2. What is torpor???
Torpor is a state of decreased physiological activity in an animal, usually by a
reduced body temperature and metabolic rate.
Torpor enables animals to survive periods of reduced food availability.
The term "torpor" can refer to the time a hibernator spends at low body
temperature, lasting days to weeks, or it can refer to a period of low body
temperature and metabolism lasting less than 24 hours, as in "daily torpor".
3. Animals that undergo daily torpor include birds (even tiny hummingbirds, notably
Cypselomorphae) and some mammals, including many marsupial species, rodent
species (such as mice), and bats.
During the active part of their day, such animals maintain normal body
temperature and activity levels, but their metabolic rate and body temperature
drops during a portion of the day (usually night) to conserve energy.
Torpor is often used to help animals survive during periods of colder
temperatures, as it allows them to save the energy that would normally be used to
maintain a high body temperature.
4. Some animals seasonally go into long periods of inactivity, with
reduced body temperature and metabolism, made up of multiple
bouts of torpor.
This is known as hibernation if it occurs during winter or
aestivation if it occurs during the summer.
Daily torpor, on the other hand, is not seasonally dependent and
can be an important part of energy conservation at any time of
year.
5. Torpor is a well-controlled thermoregulatory process and not, as previously thought,
the result of switching off thermoregulation.
Marsupial torpor differs from non-marsupial mammalian (eutherian) torpor in the
characteristics of arousal. Eutherian arousal relies on a heat-producing brown adipose
tissue as a mechanism to accelerate rewarming.
The mechanism of marsupial arousal is unknown, but appears not to rely on brown
adipose tissue.
6. Evolution
The evolution of torpor likely accompanied the development of homeothermy.
Animals capable of maintaining a body temperature above ambient temperature
when other members of its species could not would have a fitness advantage.
Benefits of maintaining internal temperatures include increased foraging time and
less susceptibility to extreme drops in temperature.

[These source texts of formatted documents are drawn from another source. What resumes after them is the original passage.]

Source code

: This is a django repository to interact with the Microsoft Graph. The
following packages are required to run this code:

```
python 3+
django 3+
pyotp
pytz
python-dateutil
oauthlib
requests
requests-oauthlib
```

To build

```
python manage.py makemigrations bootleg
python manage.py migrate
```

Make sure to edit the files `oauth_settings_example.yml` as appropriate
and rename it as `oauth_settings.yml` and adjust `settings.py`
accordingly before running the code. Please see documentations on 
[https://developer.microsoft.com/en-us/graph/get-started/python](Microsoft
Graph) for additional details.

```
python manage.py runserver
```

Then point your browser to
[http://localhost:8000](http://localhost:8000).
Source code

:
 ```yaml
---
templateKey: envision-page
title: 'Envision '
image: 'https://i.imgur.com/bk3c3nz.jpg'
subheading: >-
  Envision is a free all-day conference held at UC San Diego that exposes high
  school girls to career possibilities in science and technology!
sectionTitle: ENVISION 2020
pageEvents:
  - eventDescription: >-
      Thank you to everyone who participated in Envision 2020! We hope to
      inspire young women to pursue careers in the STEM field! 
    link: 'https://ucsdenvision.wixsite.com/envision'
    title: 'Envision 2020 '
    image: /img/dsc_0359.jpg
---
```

This adaptation of increasing body temperature to forage has been observed in
small nocturnal mammals when they first wake up in the evening
7. Although homeothermy lends advantages such as increased activity
levels, small mammals and birds maintaining an internal body
temperature spend up to 100 times more energy in low ambient
temperatures compared to ectotherms.
To cope with this challenge, these animals maintain a much lower body
temperature, staying just over ambient temperature rather than at normal
operating temperature.
This reduction in body temperature and metabolic rate allows the
prolonged survival of animals capable of entering torpid states.
8. Function
1) In times of insufficient resources is the primarily noted purpose of torpor.

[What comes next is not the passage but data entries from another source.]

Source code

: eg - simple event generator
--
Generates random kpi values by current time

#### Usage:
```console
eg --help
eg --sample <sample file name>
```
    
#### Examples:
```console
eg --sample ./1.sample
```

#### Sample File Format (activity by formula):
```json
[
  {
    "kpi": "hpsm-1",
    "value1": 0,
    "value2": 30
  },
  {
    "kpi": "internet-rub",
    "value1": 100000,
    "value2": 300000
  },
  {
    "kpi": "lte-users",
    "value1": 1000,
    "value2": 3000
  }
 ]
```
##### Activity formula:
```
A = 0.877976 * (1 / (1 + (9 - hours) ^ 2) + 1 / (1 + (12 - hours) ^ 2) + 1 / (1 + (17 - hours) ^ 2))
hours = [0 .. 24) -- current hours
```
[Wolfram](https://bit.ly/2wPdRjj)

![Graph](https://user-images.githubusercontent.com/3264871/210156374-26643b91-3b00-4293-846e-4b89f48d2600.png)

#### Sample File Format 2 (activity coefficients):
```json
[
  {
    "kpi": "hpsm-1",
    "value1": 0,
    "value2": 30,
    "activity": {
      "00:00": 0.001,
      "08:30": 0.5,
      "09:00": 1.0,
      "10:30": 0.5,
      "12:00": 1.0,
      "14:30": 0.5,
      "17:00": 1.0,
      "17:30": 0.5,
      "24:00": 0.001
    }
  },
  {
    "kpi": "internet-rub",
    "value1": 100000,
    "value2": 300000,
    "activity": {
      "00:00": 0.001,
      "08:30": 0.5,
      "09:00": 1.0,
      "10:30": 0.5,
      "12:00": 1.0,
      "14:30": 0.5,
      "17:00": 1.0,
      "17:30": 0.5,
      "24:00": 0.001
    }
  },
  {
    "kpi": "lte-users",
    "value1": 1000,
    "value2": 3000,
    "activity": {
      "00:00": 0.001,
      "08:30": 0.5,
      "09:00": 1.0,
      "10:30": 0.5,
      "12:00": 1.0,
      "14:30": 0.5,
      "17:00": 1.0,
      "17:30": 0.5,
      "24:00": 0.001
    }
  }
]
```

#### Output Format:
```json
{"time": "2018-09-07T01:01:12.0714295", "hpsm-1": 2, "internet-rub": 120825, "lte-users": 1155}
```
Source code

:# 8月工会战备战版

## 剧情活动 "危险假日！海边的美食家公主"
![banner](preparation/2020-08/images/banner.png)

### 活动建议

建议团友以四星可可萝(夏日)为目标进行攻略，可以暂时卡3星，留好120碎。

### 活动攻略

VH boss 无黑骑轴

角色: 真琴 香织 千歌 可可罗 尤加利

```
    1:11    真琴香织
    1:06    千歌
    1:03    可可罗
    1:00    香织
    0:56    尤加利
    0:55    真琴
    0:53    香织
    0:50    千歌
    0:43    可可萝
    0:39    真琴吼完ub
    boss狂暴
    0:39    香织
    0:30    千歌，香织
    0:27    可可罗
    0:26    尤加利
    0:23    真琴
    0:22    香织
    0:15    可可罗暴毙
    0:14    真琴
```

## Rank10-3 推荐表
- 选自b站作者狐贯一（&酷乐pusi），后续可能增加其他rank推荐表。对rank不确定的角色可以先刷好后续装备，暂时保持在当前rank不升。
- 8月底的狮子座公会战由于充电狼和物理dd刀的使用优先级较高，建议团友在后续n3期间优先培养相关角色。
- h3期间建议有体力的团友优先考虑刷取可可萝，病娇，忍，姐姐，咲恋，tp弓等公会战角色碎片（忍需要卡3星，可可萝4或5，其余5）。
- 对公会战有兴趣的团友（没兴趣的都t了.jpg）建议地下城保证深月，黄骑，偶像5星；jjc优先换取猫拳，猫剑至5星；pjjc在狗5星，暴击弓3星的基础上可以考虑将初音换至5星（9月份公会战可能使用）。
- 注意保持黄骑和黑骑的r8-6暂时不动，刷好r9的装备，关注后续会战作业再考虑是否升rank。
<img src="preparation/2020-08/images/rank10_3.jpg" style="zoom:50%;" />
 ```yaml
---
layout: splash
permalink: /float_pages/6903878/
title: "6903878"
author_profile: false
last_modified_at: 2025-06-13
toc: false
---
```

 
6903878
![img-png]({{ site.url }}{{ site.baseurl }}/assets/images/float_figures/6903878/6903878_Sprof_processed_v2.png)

2) This conclusion is largely based on laboratory studies where torpor was
observed to follow food deprivation.
3) There is evidence for other adaptive functions of torpor where animals are
observed in natural context of small migrant birds to increase their body
fat.
4) Hummingbirds, resting at night during migration, were observed to enter
torpor which helped conserve fat stores for the rest of their migration.

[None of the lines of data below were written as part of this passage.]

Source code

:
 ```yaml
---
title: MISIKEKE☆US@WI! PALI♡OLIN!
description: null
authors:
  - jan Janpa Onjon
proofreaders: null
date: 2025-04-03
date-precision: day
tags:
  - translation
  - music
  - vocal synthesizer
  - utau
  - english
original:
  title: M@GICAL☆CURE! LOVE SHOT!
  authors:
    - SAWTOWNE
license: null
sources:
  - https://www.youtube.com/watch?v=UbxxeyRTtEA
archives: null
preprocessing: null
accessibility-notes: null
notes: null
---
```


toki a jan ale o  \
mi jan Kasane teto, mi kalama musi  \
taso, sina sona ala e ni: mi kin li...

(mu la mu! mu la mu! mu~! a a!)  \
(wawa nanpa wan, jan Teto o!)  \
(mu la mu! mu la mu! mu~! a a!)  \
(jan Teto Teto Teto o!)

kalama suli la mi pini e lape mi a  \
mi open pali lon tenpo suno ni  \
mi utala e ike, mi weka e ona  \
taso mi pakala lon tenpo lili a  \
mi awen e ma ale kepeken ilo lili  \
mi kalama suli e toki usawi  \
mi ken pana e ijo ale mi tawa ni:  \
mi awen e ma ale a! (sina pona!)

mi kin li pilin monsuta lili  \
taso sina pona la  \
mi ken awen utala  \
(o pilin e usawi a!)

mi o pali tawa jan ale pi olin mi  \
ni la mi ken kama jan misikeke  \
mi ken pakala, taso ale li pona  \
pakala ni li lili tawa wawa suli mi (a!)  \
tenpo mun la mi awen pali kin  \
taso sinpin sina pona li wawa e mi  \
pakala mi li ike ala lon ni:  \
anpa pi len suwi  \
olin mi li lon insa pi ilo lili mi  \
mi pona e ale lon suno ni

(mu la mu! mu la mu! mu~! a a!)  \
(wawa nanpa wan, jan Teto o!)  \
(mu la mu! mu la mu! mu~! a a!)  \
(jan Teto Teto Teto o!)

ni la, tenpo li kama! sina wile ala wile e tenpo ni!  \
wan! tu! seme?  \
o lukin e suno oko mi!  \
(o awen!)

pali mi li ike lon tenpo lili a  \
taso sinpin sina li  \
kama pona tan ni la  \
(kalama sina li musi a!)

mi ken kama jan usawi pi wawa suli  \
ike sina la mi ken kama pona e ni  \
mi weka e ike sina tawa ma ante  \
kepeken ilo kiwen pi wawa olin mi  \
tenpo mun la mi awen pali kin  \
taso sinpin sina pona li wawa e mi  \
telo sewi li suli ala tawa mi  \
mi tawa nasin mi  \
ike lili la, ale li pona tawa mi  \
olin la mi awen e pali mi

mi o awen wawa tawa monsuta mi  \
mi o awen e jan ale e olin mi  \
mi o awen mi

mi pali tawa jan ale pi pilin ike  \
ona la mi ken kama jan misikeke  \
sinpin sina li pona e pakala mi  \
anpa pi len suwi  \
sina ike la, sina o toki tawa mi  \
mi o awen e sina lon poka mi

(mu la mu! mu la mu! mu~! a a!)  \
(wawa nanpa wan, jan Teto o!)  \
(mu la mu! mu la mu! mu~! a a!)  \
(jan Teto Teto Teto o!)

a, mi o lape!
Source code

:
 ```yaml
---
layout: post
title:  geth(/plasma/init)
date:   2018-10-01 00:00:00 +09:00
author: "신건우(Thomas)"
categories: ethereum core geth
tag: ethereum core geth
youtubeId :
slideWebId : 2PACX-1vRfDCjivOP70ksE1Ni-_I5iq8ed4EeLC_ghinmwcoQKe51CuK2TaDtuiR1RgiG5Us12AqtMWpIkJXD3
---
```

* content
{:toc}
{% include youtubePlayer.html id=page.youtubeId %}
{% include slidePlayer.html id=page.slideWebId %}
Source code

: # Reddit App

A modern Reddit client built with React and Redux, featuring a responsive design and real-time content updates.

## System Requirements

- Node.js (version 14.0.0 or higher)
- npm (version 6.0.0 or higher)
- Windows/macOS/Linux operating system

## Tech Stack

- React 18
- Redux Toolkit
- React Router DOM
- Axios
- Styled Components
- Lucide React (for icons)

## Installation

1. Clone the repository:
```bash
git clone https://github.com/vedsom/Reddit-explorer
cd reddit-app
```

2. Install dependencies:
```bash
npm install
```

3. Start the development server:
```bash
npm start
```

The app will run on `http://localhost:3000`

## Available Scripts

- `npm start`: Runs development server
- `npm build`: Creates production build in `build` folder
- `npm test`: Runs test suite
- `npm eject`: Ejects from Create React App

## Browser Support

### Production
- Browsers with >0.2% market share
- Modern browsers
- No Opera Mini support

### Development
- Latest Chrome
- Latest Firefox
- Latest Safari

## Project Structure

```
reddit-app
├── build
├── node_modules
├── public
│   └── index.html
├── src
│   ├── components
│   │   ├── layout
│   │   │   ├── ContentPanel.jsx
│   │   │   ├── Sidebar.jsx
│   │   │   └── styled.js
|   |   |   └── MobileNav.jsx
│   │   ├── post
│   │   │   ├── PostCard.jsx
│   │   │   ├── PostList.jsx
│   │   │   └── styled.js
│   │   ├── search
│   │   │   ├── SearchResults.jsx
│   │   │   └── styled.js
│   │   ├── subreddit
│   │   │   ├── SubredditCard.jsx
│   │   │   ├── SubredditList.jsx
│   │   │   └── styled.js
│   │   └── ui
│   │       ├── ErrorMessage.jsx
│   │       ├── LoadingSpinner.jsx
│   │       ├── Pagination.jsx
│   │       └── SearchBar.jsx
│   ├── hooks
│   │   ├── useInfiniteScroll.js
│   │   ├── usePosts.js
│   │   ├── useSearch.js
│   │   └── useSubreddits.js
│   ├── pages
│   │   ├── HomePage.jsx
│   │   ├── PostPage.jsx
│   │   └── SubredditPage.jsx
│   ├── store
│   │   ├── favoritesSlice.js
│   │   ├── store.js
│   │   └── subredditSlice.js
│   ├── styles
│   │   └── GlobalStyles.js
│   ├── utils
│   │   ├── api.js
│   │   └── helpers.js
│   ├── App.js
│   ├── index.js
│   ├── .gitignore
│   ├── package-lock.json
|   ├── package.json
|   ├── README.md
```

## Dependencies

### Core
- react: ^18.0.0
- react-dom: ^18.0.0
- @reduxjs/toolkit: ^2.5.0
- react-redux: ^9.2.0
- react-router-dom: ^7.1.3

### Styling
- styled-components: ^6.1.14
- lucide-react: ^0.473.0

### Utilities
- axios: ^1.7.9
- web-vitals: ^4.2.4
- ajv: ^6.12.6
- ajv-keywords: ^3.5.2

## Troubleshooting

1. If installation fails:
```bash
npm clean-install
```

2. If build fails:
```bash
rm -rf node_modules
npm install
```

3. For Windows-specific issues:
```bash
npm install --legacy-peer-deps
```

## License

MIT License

9. Fat conservation in small birds
This strategy of using torpor to increase body fat has also been observed in wintering
chickadees.
Black-capped chickadees, living in temperate forests of North America, do not migrate
south during winter.
The chickadee can maintain a body temperature 12 °C lower than normal. This
reduction in metabolism allows it to conserve 30% of fat stores amassed from the
previous day.
Without using torpor the chickadee would not be able to conserve its fat stores to
survive winter.
10. Advantage in environments with unpredictable food sources
Torpor can be a strategy of animals with unpredictable food supplies.
For example, high-latitude living rodents use torpor seasonally when not reproducing.
These rodents use torpor as means to survive winter and live to reproduce in the next reproduction cycle
when food sources are plentiful, separating periods of torpor from the reproduction period.
Some animals use torpor during their reproductive cycle, as seen in unpredictable habitats.
They experience the cost of a prolonged reproduction period but the payoff is survival to be able to
reproduce at all.
The eastern long-eared bat uses torpor during winter and is able to arouse and forage during warm
periods.
11. Parasite resistance by bats
A drop in temperature from torpor has been shown to reduce the ability of parasites to
reproduce.
Ectoparasites of bats in temperate zones have reduced reproductive rates when bats enter torpor.
Where bats do not enter torpor the parasites reproduce at a constant rate throughout the year.